* [WORK ORDER]:
Take the entries below and print, exactly, the stretch from the line containing "- genre de l ouvrage : roman" through the line containing "# Les personnages", both included.

* [INFORMATION SHOWN]:
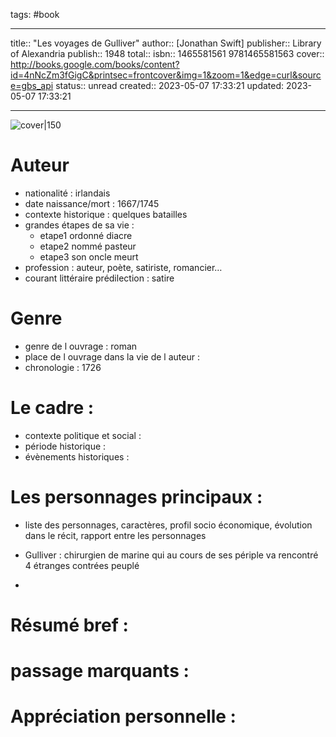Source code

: tags: #book

---

title:: "Les voyages de Gulliver"
author:: [Jonathan Swift]
publisher:: Library of Alexandria
publish:: 1948
total:: 
isbn:: 1465581561 9781465581563
cover:: http://books.google.com/books/content?id=4nNcZm3fGigC&printsec=frontcover&img=1&zoom=1&edge=curl&source=gbs_api
status:: unread
created:: 2023-05-07 17:33:21
updated: 2023-05-07 17:33:21

---

![cover|150](http://books.google.com/books/content?id=4nNcZm3fGigC&printsec=frontcover&img=1&zoom=1&edge=curl&source=gbs_api)

# Auteur

- nationalité : irlandais
- date naissance/mort : 1667/1745
- contexte historique : quelques batailles
- grandes étapes de sa vie : 
	- etape1 ordonné diacre
	- etape2 nommé pasteur 
	- etape3 son oncle meurt
- profession : auteur, poète, satiriste, romancier…
- courant littéraire prédilection : satire 

# Genre 
- genre de l ouvrage : roman
- place de l ouvrage dans la vie de l auteur : 
- chronologie : 1726

# Le cadre :
- contexte politique et social : 
- période historique : 
- évènements historiques : 


# Les personnages principaux :

- liste des personnages, caractères, profil socio économique, évolution dans le récit, rapport entre les personnages

- Gulliver : chirurgien de marine qui au cours de ses périple va rencontré 4 étranges contrées peuplé
- 

# Résumé bref :



# passage marquants :



# Appréciation personnelle :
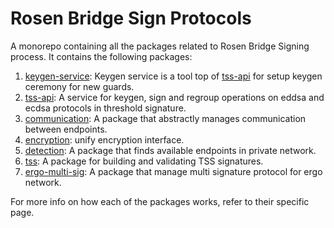 # Rosen Bridge Sign Protocols

A monorepo containing all the packages related to Rosen Bridge Signing process. It contains the following packages:

1. [keygen-service](./services/keygen-service/README.md): Keygen service is a tool top of [tss-api](./services/tss-api/README.md) for setup keygen ceremony for new guards.
2. [tss-api](./services/tss-api/README.md): A service for keygen, sign and regroup operations on eddsa and ecdsa protocols in threshold signature.
3. [communication](./packages/communication/README.md): A package that abstractly manages communication between endpoints.
4. [encryption](./packages/encryption/README.md): unify encryption interface.
5. [detection](./packages/detection/README.md): A package that finds available endpoints in private network.
6. [tss](./packages/tss/README.md): A package for building and validating TSS signatures.
7. [ergo-multi-sig](./packages/ergo-multi-sig/README.md): A package that manage multi signature protocol for ergo network.

For more info on how each of the packages works, refer to their specific page.
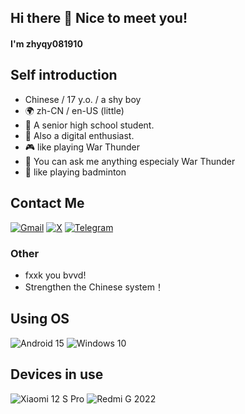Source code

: ## Hi there 👋 Nice to meet you!

#### I'm zhyqy081910

## Self introduction
- Chinese / 17 y.o. / a shy boy
- 🌍 zh-CN / en-US (little) 
- 📖 A senior high school student.
- 📱 Also a digital enthusiast.
- 🎮 like playing War Thunder
- 💬 You can ask me anything especialy War Thunder
- 🏸 like playing badminton

## Contact Me
[![Gmail](https://img.shields.io/badge/Gmail-D14836?logo=gmail&logoColor=white)](mailto:dmdkj0@gmail.com)
[![X](https://img.shields.io/badge/X-%23000000.svg?logo=X&logoColor=white)](https://x.com/zhyqy081910)
[![Telegram](https://img.shields.io/badge/Telegram-2CA5E0?logo=telegram&logoColor=white)](https://t.me/zhyqy081910)


### Other
- fxxk you bvvd!
- Strengthen the Chinese system！

## Using OS
![Android 15](https://img.shields.io/badge/Android%2015-3DDC84?logo=android&logoColor=white)
![Windows 10](https://custom-icon-badges.demolab.com/badge/Windows%2010-0078D6?logo=windows10&logoColor=white)

## Devices in use

![Xiaomi 12 S Pro](https://img.shields.io/badge/Xiaomi%2012%20S%20Pro-ff6900?style=flat-square&logo=xiaomi&logoColor=ffffff)
![Redmi G 2022](https://img.shields.io/badge/Redmi%20G%202022-ff6900?style=flat-square&logo=xiaomi&logoColor=ffffff)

* [EXERCISE ANSWER]:
- genre de l ouvrage : roman
- place de l ouvrage dans la vie de l auteur : 
- chronologie : 1726

# Le cadre :
- contexte politique et social : 
- période historique : 
- évènements historiques : 


# Les personnages principaux :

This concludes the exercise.